**Required work:**
In full and without deviation, reproduce the records that follow.

(Records drawn from a dataset)
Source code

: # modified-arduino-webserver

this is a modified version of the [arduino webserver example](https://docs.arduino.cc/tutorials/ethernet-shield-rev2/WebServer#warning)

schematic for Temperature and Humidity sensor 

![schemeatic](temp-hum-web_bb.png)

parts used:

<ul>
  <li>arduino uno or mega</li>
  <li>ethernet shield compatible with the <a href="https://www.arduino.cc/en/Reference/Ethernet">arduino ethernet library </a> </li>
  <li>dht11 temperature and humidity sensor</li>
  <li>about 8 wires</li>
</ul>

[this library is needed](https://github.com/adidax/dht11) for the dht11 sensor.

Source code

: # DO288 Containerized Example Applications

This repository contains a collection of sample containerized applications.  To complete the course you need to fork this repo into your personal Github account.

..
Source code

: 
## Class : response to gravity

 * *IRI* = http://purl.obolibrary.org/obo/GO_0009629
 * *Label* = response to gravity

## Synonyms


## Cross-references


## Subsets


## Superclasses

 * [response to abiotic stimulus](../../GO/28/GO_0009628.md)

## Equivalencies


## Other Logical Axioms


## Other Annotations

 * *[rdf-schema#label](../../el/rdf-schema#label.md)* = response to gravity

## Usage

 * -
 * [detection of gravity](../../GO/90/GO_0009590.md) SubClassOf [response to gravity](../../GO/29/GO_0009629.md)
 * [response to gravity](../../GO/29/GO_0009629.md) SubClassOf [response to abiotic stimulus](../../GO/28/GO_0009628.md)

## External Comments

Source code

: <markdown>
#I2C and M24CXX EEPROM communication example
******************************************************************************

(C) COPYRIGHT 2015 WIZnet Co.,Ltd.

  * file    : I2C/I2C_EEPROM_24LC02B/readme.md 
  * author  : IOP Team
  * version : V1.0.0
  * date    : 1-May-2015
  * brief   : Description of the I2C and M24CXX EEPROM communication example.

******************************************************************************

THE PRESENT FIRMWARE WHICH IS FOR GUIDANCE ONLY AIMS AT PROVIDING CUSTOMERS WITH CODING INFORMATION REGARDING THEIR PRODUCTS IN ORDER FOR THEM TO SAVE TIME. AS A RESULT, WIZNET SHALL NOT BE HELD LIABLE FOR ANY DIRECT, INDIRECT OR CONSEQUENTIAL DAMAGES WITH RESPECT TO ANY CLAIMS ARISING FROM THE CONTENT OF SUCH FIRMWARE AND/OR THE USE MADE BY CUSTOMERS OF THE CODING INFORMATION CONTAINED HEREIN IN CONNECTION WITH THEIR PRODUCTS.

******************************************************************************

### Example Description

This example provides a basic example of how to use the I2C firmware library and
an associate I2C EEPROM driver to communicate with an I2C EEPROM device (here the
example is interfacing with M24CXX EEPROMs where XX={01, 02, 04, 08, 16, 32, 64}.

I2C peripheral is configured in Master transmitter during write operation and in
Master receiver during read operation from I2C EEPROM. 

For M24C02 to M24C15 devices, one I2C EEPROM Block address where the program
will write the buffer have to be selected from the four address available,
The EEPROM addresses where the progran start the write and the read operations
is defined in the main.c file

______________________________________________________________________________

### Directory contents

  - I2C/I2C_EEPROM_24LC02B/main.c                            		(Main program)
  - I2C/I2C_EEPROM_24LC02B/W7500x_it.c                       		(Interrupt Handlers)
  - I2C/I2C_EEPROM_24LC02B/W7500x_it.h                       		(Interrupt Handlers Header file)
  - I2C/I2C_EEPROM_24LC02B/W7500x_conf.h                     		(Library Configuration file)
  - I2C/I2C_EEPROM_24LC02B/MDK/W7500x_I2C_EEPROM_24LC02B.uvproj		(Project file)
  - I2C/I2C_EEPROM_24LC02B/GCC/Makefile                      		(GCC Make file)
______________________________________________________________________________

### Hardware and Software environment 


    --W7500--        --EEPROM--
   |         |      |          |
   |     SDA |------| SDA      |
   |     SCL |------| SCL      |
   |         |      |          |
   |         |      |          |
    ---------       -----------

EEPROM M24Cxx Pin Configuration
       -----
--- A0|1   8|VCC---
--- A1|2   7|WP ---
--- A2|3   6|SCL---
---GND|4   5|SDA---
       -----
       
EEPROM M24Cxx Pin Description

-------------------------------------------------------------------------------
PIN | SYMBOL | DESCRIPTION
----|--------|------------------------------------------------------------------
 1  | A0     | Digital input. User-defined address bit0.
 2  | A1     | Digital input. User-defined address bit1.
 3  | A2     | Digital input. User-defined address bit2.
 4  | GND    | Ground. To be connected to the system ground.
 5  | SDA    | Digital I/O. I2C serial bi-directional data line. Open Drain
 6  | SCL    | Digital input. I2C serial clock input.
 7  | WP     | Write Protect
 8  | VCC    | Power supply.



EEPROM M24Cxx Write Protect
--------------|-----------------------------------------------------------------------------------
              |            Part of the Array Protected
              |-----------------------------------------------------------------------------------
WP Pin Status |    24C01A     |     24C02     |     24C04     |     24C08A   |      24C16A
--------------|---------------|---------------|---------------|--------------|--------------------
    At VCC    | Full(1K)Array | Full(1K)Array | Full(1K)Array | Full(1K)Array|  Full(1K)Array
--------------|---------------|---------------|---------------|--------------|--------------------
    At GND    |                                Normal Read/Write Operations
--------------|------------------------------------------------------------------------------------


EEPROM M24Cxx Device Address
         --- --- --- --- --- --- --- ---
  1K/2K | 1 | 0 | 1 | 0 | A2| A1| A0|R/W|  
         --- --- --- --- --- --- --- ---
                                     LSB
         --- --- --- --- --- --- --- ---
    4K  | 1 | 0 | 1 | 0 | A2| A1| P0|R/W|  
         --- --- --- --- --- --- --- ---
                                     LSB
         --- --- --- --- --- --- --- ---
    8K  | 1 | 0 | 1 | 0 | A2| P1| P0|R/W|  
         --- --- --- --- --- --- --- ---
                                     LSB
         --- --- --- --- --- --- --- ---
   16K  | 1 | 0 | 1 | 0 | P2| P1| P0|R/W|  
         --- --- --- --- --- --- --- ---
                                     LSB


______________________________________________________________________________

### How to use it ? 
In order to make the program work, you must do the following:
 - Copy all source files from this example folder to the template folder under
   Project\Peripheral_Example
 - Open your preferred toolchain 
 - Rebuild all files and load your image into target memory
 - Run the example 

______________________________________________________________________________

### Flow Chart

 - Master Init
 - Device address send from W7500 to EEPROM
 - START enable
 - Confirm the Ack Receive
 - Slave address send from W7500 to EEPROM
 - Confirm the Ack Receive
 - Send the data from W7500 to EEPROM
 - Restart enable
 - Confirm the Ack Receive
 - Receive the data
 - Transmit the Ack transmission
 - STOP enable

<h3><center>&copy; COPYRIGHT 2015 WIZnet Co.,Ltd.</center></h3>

**Result:**
Source code

: # modified-arduino-webserver

this is a modified version of the [arduino webserver example](https://docs.arduino.cc/tutorials/ethernet-shield-rev2/WebServer#warning)

schematic for Temperature and Humidity sensor 

![schemeatic](temp-hum-web_bb.png)

parts used:

<ul>
  <li>arduino uno or mega</li>
  <li>ethernet shield compatible with the <a href="https://www.arduino.cc/en/Reference/Ethernet">arduino ethernet library </a> </li>
  <li>dht11 temperature and humidity sensor</li>
  <li>about 8 wires</li>
</ul>

[this library is needed](https://github.com/adidax/dht11) for the dht11 sensor.

Source code

: # DO288 Containerized Example Applications

This repository contains a collection of sample containerized applications.  To complete the course you need to fork this repo into your personal Github account.

..
Source code

: 
## Class : response to gravity

 * *IRI* = http://purl.obolibrary.org/obo/GO_0009629
 * *Label* = response to gravity

## Synonyms


## Cross-references


## Subsets


## Superclasses

 * [response to abiotic stimulus](../../GO/28/GO_0009628.md)

## Equivalencies


## Other Logical Axioms


## Other Annotations

 * *[rdf-schema#label](../../el/rdf-schema#label.md)* = response to gravity

## Usage

 * -
 * [detection of gravity](../../GO/90/GO_0009590.md) SubClassOf [response to gravity](../../GO/29/GO_0009629.md)
 * [response to gravity](../../GO/29/GO_0009629.md) SubClassOf [response to abiotic stimulus](../../GO/28/GO_0009628.md)

## External Comments

Source code

: <markdown>
#I2C and M24CXX EEPROM communication example
******************************************************************************

(C) COPYRIGHT 2015 WIZnet Co.,Ltd.

  * file    : I2C/I2C_EEPROM_24LC02B/readme.md 
  * author  : IOP Team
  * version : V1.0.0
  * date    : 1-May-2015
  * brief   : Description of the I2C and M24CXX EEPROM communication example.

******************************************************************************

THE PRESENT FIRMWARE WHICH IS FOR GUIDANCE ONLY AIMS AT PROVIDING CUSTOMERS WITH CODING INFORMATION REGARDING THEIR PRODUCTS IN ORDER FOR THEM TO SAVE TIME. AS A RESULT, WIZNET SHALL NOT BE HELD LIABLE FOR ANY DIRECT, INDIRECT OR CONSEQUENTIAL DAMAGES WITH RESPECT TO ANY CLAIMS ARISING FROM THE CONTENT OF SUCH FIRMWARE AND/OR THE USE MADE BY CUSTOMERS OF THE CODING INFORMATION CONTAINED HEREIN IN CONNECTION WITH THEIR PRODUCTS.

******************************************************************************

### Example Description

This example provides a basic example of how to use the I2C firmware library and
an associate I2C EEPROM driver to communicate with an I2C EEPROM device (here the
example is interfacing with M24CXX EEPROMs where XX={01, 02, 04, 08, 16, 32, 64}.

I2C peripheral is configured in Master transmitter during write operation and in
Master receiver during read operation from I2C EEPROM. 

For M24C02 to M24C15 devices, one I2C EEPROM Block address where the program
will write the buffer have to be selected from the four address available,
The EEPROM addresses where the progran start the write and the read operations
is defined in the main.c file

______________________________________________________________________________

### Directory contents

  - I2C/I2C_EEPROM_24LC02B/main.c                            		(Main program)
  - I2C/I2C_EEPROM_24LC02B/W7500x_it.c                       		(Interrupt Handlers)
  - I2C/I2C_EEPROM_24LC02B/W7500x_it.h                       		(Interrupt Handlers Header file)
  - I2C/I2C_EEPROM_24LC02B/W7500x_conf.h                     		(Library Configuration file)
  - I2C/I2C_EEPROM_24LC02B/MDK/W7500x_I2C_EEPROM_24LC02B.uvproj		(Project file)
  - I2C/I2C_EEPROM_24LC02B/GCC/Makefile                      		(GCC Make file)
______________________________________________________________________________

### Hardware and Software environment 


    --W7500--        --EEPROM--
   |         |      |          |
   |     SDA |------| SDA      |
   |     SCL |------| SCL      |
   |         |      |          |
   |         |      |          |
    ---------       -----------

EEPROM M24Cxx Pin Configuration
       -----
--- A0|1   8|VCC---
--- A1|2   7|WP ---
--- A2|3   6|SCL---
---GND|4   5|SDA---
       -----
       
EEPROM M24Cxx Pin Description

-------------------------------------------------------------------------------
PIN | SYMBOL | DESCRIPTION
----|--------|------------------------------------------------------------------
 1  | A0     | Digital input. User-defined address bit0.
 2  | A1     | Digital input. User-defined address bit1.
 3  | A2     | Digital input. User-defined address bit2.
 4  | GND    | Ground. To be connected to the system ground.
 5  | SDA    | Digital I/O. I2C serial bi-directional data line. Open Drain
 6  | SCL    | Digital input. I2C serial clock input.
 7  | WP     | Write Protect
 8  | VCC    | Power supply.



EEPROM M24Cxx Write Protect
--------------|-----------------------------------------------------------------------------------
              |            Part of the Array Protected
              |-----------------------------------------------------------------------------------
WP Pin Status |    24C01A     |     24C02     |     24C04     |     24C08A   |      24C16A
--------------|---------------|---------------|---------------|--------------|--------------------
    At VCC    | Full(1K)Array | Full(1K)Array | Full(1K)Array | Full(1K)Array|  Full(1K)Array
--------------|---------------|---------------|---------------|--------------|--------------------
    At GND    |                                Normal Read/Write Operations
--------------|------------------------------------------------------------------------------------


EEPROM M24Cxx Device Address
         --- --- --- --- --- --- --- ---
  1K/2K | 1 | 0 | 1 | 0 | A2| A1| A0|R/W|  
         --- --- --- --- --- --- --- ---
                                     LSB
         --- --- --- --- --- --- --- ---
    4K  | 1 | 0 | 1 | 0 | A2| A1| P0|R/W|  
         --- --- --- --- --- --- --- ---
                                     LSB
         --- --- --- --- --- --- --- ---
    8K  | 1 | 0 | 1 | 0 | A2| P1| P0|R/W|  
         --- --- --- --- --- --- --- ---
                                     LSB
         --- --- --- --- --- --- --- ---
   16K  | 1 | 0 | 1 | 0 | P2| P1| P0|R/W|  
         --- --- --- --- --- --- --- ---
                                     LSB


______________________________________________________________________________

### How to use it ? 
In order to make the program work, you must do the following:
 - Copy all source files from this example folder to the template folder under
   Project\Peripheral_Example
 - Open your preferred toolchain 
 - Rebuild all files and load your image into target memory
 - Run the example 

______________________________________________________________________________

### Flow Chart

 - Master Init
 - Device address send from W7500 to EEPROM
 - START enable
 - Confirm the Ack Receive
 - Slave address send from W7500 to EEPROM
 - Confirm the Ack Receive
 - Send the data from W7500 to EEPROM
 - Restart enable
 - Confirm the Ack Receive
 - Receive the data
 - Transmit the Ack transmission
 - STOP enable

<h3><center>&copy; COPYRIGHT 2015 WIZnet Co.,Ltd.</center></h3>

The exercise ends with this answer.